There’s a lot of candy at Lj House. A loooooooootttt of candy. So much. You see, we realized that we might be at the end of an era. She’s 12 now, and after elementary school the kids start deciding what to do as big kids on their own*. It’s no longer a given that they’ll dress up, so we wanted to make this one was the epic year. They year when we didn’t stop. They year when we really earned the bragging rights of three neighborhoods and going until folks turned their lights off, and we did. And we were tired, come 8:14, dragging into our house after three hours of trick or treating. Also known as begging. When they dumped it out and started sorting, I was amazed. People spent a lot of money on us last night!
That jar in the top left of the collage is just one of two. Each kid has a copious amount of candy, each has a giant two gallon jar, stuffed full. This could be trouble for mom and dad, but it won’t. I said, could! I’ve promised myself to avoid the candy after Halloween night. Last night I ate a peanut butter Snickers, a chocolate eyeball, a Kit Kat, Almond Joy and a Charleston Chew. Today I’ve eaten nothing and I couldn’t be more proud! I plan on staying the course!
Jude got all amped up about the Jimmy Kimmel Candy Challenge, so when he left today, after begging me to trick him, I decided to follow through on the practical joke. He thiought it would be really fun if I pretended to eat all of his candy and make him cry. I told him that is really just not my style and I don’t like teasing, that practical jokes make people feel bad, but he thought it would be sooooo much fun. When he left home on an errand, I did just that. I took his candy, hid it and dumped all of the wrappers from last night into his jar. He came home and immediately started crying, privately, so sad that I ate all of his candy. He asked me over and over, and for about 20 minutes I made him live with the practical joke. He decided that it wasn’t so fun even though it is funny to watch other kids have it happen to them. Little goofball!
Part of my Halloween candy deal is that they can eat it all as fast or as slow as they want. It is all theirs. I want nothing to do with any of it at all. I don’t want to see it, touch it, have to clean up wrappers- nothing. The less I interact with it, the better. So it lives in their rooms as well. The final part is that while the candy lasts, there needs to be 20-30 minutes of active playtime. I don’t care what it is, but the thought of them sitting and consuming it in front of the tv without moving makes me sick. Today we dragged their grouchy little tails out to run around at the high school. We’ve found they have great, lit, covered, outdoor hallways where we can run while the kids ride scooters and run all around in a fairly safe and well-lit, dry place! Bradley and I got some mileage in and the kids did too.

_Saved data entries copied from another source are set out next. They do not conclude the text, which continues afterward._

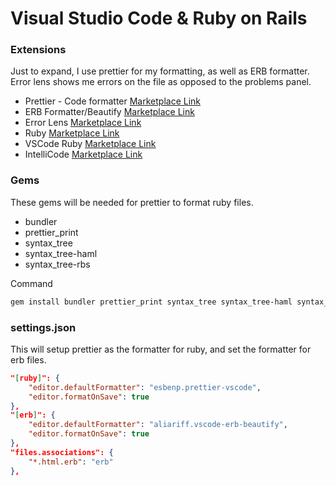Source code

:# Visual Studio Code & Ruby on Rails

### Extensions

Just to expand, I use prettier for my formatting, as well as ERB formatter. Error lens shows me errors on the file as opposed to the problems panel.

- Prettier - Code formatter [Marketplace Link](https://marketplace.visualstudio.com/items?itemName=esbenp.prettier-vscode)
- ERB Formatter/Beautify [Marketplace Link](https://marketplace.visualstudio.com/items?itemName=aliariff.vscode-erb-beautify)
- Error Lens [Marketplace Link](https://marketplace.visualstudio.com/items?itemName=usernamehw.errorlens)
- Ruby [Marketplace Link](https://marketplace.visualstudio.com/items?itemName=rebornix.Ruby)
- VSCode Ruby [Marketplace Link](https://marketplace.visualstudio.com/items?itemName=wingrunr21.vscode-ruby)
- IntelliCode [Marketplace Link](https://marketplace.visualstudio.com/items?itemName=VisualStudioExptTeam.vscodeintellicode)

### Gems

These gems will be needed for prettier to format ruby files.

- bundler
- prettier_print
- syntax_tree
- syntax_tree-haml
- syntax_tree-rbs

Command

```bash
gem install bundler prettier_print syntax_tree syntax_tree-haml syntax_tree-rbs
```

### settings.json

This will setup prettier as the formatter for ruby, and set the formatter for erb files.

```json
"[ruby]": {
    "editor.defaultFormatter": "esbenp.prettier-vscode",
    "editor.formatOnSave": true
},
"[erb]": {
    "editor.defaultFormatter": "aliariff.vscode-erb-beautify",
    "editor.formatOnSave": true
},
"files.associations": {
    "*.html.erb": "erb"
},
```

While I was disappointed in my lack of goal keeping last week, I’m glad I set them. They stuck with me, and anytime I felt like a slacker, I reminded myself to do what I could right then. I could walk circles while I read aloud. I could go to recess and play with the kids. I could avoid the candy. I could eat a pear instead of pasta. I made substitutions that made sense where and when available, then, as soon as I could, I started the working out, too. Running on Friday, Zumba Saturday, running today. It’s a great start to a solid week, and I feel more prepared because I kept those goals in front of me. This week’s goals:
- Weigh myself. I haven’t been avoiding the scale, I just got busy and failed to get on. I realized it’s been about two weeks since I weighed in, and I’m slightly nervous, even if my nerves do seem unnecessary…
- Food journal twice
- Run seven miles, Zumba twice
*While we don’t believe in a stopping age for trick or treating, I remember receiving the scorn of my neighbors for being ‘too big’ to trick or treat beginning when I was nine years old. I remember, that first time, wanting to run home to get my parents (back in the days of free-range trick or treating!) to vouch my honesty at being ‘only’ nine to the lady who refused to believe me and then rolled her eyes as she dropped the candy into my bag. It was probably cheap, nasty, rubbery hubba bubba gum, too. Grouchy old lady. Those moments can be so scarring, shaming and awkward! It’s just candy, for goodness sake! If you don’t want to participate, don’t put out a pumpkin, amiright?!?!?